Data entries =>
######

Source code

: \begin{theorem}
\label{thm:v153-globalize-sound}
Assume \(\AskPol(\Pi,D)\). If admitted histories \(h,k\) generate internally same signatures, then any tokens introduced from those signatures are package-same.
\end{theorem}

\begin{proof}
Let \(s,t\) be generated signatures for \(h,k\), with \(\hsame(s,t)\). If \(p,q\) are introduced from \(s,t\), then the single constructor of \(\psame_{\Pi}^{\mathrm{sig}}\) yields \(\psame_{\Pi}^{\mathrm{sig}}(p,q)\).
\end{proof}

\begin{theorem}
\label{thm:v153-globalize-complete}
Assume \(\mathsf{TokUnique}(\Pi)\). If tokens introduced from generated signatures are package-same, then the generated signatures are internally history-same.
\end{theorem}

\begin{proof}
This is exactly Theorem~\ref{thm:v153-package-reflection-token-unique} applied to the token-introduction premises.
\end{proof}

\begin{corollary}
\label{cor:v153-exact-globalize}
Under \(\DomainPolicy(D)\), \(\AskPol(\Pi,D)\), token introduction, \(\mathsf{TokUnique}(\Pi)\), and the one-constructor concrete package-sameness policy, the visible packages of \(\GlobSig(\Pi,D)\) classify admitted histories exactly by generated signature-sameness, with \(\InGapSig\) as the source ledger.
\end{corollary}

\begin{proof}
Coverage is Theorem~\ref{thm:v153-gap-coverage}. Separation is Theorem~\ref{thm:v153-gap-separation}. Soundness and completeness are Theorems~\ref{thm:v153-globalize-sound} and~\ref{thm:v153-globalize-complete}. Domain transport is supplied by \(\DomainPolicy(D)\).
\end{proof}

######

Requirement =>
Where a line of the records holds the word "internally", copy that line.

Answer to this task =>
Assume \(\AskPol(\Pi,D)\). If admitted histories \(h,k\) generate internally same signatures, then any tokens introduced from those signatures are package-same.
Assume \(\mathsf{TokUnique}(\Pi)\). If tokens introduced from generated signatures are package-same, then the generated signatures are internally history-same.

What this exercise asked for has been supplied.